§ **Task details**: Print the material underneath in full, keeping every line exactly as it is.

§ **Working data**:
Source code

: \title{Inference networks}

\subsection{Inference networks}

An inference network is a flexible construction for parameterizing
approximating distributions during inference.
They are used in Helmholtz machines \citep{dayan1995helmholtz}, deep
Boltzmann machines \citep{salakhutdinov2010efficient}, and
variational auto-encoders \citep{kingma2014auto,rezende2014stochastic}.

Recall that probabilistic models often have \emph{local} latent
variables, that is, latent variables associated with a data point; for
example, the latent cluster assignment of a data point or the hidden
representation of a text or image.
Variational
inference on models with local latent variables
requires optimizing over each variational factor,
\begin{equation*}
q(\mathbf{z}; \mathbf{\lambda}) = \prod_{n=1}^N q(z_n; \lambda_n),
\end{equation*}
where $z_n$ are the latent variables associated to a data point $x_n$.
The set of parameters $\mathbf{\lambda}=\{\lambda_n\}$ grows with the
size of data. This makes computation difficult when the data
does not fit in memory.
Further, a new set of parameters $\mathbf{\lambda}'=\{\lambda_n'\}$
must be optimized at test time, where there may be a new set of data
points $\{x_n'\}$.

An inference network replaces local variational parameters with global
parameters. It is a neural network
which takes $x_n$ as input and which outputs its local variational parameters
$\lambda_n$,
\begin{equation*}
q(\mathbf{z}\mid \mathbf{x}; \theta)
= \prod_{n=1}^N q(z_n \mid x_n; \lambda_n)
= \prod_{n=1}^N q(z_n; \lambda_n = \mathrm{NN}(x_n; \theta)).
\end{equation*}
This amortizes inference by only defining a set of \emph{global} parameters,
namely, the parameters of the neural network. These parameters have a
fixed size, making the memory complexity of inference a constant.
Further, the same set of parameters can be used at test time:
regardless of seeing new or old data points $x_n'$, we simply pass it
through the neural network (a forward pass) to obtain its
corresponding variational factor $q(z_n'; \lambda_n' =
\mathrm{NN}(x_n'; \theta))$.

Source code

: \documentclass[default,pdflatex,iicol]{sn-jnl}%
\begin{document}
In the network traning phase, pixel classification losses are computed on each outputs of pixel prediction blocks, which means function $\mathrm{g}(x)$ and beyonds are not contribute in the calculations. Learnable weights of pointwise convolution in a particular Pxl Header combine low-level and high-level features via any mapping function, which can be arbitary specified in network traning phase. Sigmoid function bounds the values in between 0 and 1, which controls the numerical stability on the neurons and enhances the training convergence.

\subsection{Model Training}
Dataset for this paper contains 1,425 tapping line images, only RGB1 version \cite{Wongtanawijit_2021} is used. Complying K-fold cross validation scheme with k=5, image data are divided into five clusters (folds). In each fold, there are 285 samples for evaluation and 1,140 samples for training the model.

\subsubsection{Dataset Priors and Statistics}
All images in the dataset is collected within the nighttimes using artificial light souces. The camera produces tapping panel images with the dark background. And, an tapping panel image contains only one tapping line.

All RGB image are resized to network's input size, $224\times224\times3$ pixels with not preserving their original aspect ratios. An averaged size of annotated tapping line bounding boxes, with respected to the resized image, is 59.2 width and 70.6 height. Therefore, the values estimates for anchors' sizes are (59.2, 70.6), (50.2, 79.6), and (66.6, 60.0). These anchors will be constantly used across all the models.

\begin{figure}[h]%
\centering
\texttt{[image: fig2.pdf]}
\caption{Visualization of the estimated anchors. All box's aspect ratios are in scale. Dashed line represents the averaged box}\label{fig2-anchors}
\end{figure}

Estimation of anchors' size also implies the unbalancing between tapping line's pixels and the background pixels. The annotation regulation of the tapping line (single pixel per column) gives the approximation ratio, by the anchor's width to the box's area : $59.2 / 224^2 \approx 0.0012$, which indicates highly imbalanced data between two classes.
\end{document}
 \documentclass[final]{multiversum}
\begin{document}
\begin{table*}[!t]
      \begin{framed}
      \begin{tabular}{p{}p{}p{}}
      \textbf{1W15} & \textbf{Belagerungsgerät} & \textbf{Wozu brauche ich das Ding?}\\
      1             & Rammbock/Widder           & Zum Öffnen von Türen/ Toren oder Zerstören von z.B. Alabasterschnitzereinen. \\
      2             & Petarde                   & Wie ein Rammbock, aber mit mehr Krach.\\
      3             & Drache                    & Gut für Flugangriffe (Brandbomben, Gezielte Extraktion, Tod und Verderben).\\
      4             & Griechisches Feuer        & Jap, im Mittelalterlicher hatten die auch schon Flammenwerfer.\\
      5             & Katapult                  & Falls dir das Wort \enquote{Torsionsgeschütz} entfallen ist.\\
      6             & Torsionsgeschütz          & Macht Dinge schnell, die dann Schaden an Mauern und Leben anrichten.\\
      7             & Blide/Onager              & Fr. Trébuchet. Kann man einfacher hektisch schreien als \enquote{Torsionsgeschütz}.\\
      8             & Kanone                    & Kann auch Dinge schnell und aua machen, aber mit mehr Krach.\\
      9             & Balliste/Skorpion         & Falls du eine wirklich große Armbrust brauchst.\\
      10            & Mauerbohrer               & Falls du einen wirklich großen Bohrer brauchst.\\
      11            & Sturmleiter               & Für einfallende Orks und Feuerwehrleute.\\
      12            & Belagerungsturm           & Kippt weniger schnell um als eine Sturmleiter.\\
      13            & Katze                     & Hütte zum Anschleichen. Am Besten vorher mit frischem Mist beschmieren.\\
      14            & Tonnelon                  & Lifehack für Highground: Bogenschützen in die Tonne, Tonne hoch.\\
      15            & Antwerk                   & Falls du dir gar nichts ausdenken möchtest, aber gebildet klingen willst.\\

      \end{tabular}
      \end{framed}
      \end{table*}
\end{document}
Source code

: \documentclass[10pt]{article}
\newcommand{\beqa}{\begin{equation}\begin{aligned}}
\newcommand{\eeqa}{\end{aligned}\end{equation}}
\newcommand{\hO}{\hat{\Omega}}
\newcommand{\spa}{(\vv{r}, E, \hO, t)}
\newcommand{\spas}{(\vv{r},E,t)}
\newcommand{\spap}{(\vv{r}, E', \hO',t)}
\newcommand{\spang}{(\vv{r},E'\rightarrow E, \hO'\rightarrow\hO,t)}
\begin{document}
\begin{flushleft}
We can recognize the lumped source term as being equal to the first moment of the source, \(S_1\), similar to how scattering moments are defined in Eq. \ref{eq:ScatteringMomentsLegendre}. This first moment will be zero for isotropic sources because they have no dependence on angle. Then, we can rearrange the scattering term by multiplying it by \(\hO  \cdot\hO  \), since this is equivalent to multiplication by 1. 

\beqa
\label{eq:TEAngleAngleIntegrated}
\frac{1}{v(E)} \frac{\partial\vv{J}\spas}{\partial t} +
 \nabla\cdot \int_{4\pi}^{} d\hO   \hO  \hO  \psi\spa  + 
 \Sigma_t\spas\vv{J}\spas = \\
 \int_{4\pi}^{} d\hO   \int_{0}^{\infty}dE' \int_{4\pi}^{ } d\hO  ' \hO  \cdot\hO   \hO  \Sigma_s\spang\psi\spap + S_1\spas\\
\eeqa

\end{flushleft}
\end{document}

§ **Response area**:
Source code

: \title{Inference networks}

\subsection{Inference networks}

An inference network is a flexible construction for parameterizing
approximating distributions during inference.
They are used in Helmholtz machines \citep{dayan1995helmholtz}, deep
Boltzmann machines \citep{salakhutdinov2010efficient}, and
variational auto-encoders \citep{kingma2014auto,rezende2014stochastic}.

Recall that probabilistic models often have \emph{local} latent
variables, that is, latent variables associated with a data point; for
example, the latent cluster assignment of a data point or the hidden
representation of a text or image.
Variational
inference on models with local latent variables
requires optimizing over each variational factor,
\begin{equation*}
q(\mathbf{z}; \mathbf{\lambda}) = \prod_{n=1}^N q(z_n; \lambda_n),
\end{equation*}
where $z_n$ are the latent variables associated to a data point $x_n$.
The set of parameters $\mathbf{\lambda}=\{\lambda_n\}$ grows with the
size of data. This makes computation difficult when the data
does not fit in memory.
Further, a new set of parameters $\mathbf{\lambda}'=\{\lambda_n'\}$
must be optimized at test time, where there may be a new set of data
points $\{x_n'\}$.

An inference network replaces local variational parameters with global
parameters. It is a neural network
which takes $x_n$ as input and which outputs its local variational parameters
$\lambda_n$,
\begin{equation*}
q(\mathbf{z}\mid \mathbf{x}; \theta)
= \prod_{n=1}^N q(z_n \mid x_n; \lambda_n)
= \prod_{n=1}^N q(z_n; \lambda_n = \mathrm{NN}(x_n; \theta)).
\end{equation*}
This amortizes inference by only defining a set of \emph{global} parameters,
namely, the parameters of the neural network. These parameters have a
fixed size, making the memory complexity of inference a constant.
Further, the same set of parameters can be used at test time:
regardless of seeing new or old data points $x_n'$, we simply pass it
through the neural network (a forward pass) to obtain its
corresponding variational factor $q(z_n'; \lambda_n' =
\mathrm{NN}(x_n'; \theta))$.

Source code

: \documentclass[default,pdflatex,iicol]{sn-jnl}%
\begin{document}
In the network traning phase, pixel classification losses are computed on each outputs of pixel prediction blocks, which means function $\mathrm{g}(x)$ and beyonds are not contribute in the calculations. Learnable weights of pointwise convolution in a particular Pxl Header combine low-level and high-level features via any mapping function, which can be arbitary specified in network traning phase. Sigmoid function bounds the values in between 0 and 1, which controls the numerical stability on the neurons and enhances the training convergence.

\subsection{Model Training}
Dataset for this paper contains 1,425 tapping line images, only RGB1 version \cite{Wongtanawijit_2021} is used. Complying K-fold cross validation scheme with k=5, image data are divided into five clusters (folds). In each fold, there are 285 samples for evaluation and 1,140 samples for training the model.

\subsubsection{Dataset Priors and Statistics}
All images in the dataset is collected within the nighttimes using artificial light souces. The camera produces tapping panel images with the dark background. And, an tapping panel image contains only one tapping line.

All RGB image are resized to network's input size, $224\times224\times3$ pixels with not preserving their original aspect ratios. An averaged size of annotated tapping line bounding boxes, with respected to the resized image, is 59.2 width and 70.6 height. Therefore, the values estimates for anchors' sizes are (59.2, 70.6), (50.2, 79.6), and (66.6, 60.0). These anchors will be constantly used across all the models.

\begin{figure}[h]%
\centering
\texttt{[image: fig2.pdf]}
\caption{Visualization of the estimated anchors. All box's aspect ratios are in scale. Dashed line represents the averaged box}\label{fig2-anchors}
\end{figure}

Estimation of anchors' size also implies the unbalancing between tapping line's pixels and the background pixels. The annotation regulation of the tapping line (single pixel per column) gives the approximation ratio, by the anchor's width to the box's area : $59.2 / 224^2 \approx 0.0012$, which indicates highly imbalanced data between two classes.
\end{document}
 \documentclass[final]{multiversum}
\begin{document}
\begin{table*}[!t]
      \begin{framed}
      \begin{tabular}{p{}p{}p{}}
      \textbf{1W15} & \textbf{Belagerungsgerät} & \textbf{Wozu brauche ich das Ding?}\\
      1             & Rammbock/Widder           & Zum Öffnen von Türen/ Toren oder Zerstören von z.B. Alabasterschnitzereinen. \\
      2             & Petarde                   & Wie ein Rammbock, aber mit mehr Krach.\\
      3             & Drache                    & Gut für Flugangriffe (Brandbomben, Gezielte Extraktion, Tod und Verderben).\\
      4             & Griechisches Feuer        & Jap, im Mittelalterlicher hatten die auch schon Flammenwerfer.\\
      5             & Katapult                  & Falls dir das Wort \enquote{Torsionsgeschütz} entfallen ist.\\
      6             & Torsionsgeschütz          & Macht Dinge schnell, die dann Schaden an Mauern und Leben anrichten.\\
      7             & Blide/Onager              & Fr. Trébuchet. Kann man einfacher hektisch schreien als \enquote{Torsionsgeschütz}.\\
      8             & Kanone                    & Kann auch Dinge schnell und aua machen, aber mit mehr Krach.\\
      9             & Balliste/Skorpion         & Falls du eine wirklich große Armbrust brauchst.\\
      10            & Mauerbohrer               & Falls du einen wirklich großen Bohrer brauchst.\\
      11            & Sturmleiter               & Für einfallende Orks und Feuerwehrleute.\\
      12            & Belagerungsturm           & Kippt weniger schnell um als eine Sturmleiter.\\
      13            & Katze                     & Hütte zum Anschleichen. Am Besten vorher mit frischem Mist beschmieren.\\
      14            & Tonnelon                  & Lifehack für Highground: Bogenschützen in die Tonne, Tonne hoch.\\
      15            & Antwerk                   & Falls du dir gar nichts ausdenken möchtest, aber gebildet klingen willst.\\

      \end{tabular}
      \end{framed}
      \end{table*}
\end{document}
Source code

: \documentclass[10pt]{article}
\newcommand{\beqa}{\begin{equation}\begin{aligned}}
\newcommand{\eeqa}{\end{aligned}\end{equation}}
\newcommand{\hO}{\hat{\Omega}}
\newcommand{\spa}{(\vv{r}, E, \hO, t)}
\newcommand{\spas}{(\vv{r},E,t)}
\newcommand{\spap}{(\vv{r}, E', \hO',t)}
\newcommand{\spang}{(\vv{r},E'\rightarrow E, \hO'\rightarrow\hO,t)}
\begin{document}
\begin{flushleft}
We can recognize the lumped source term as being equal to the first moment of the source, \(S_1\), similar to how scattering moments are defined in Eq. \ref{eq:ScatteringMomentsLegendre}. This first moment will be zero for isotropic sources because they have no dependence on angle. Then, we can rearrange the scattering term by multiplying it by \(\hO  \cdot\hO  \), since this is equivalent to multiplication by 1. 

\beqa
\label{eq:TEAngleAngleIntegrated}
\frac{1}{v(E)} \frac{\partial\vv{J}\spas}{\partial t} +
 \nabla\cdot \int_{4\pi}^{} d\hO   \hO  \hO  \psi\spa  + 
 \Sigma_t\spas\vv{J}\spas = \\
 \int_{4\pi}^{} d\hO   \int_{0}^{\infty}dE' \int_{4\pi}^{ } d\hO  ' \hO  \cdot\hO   \hO  \Sigma_s\spang\psi\spap + S_1\spas\\
\eeqa

\end{flushleft}
\end{document}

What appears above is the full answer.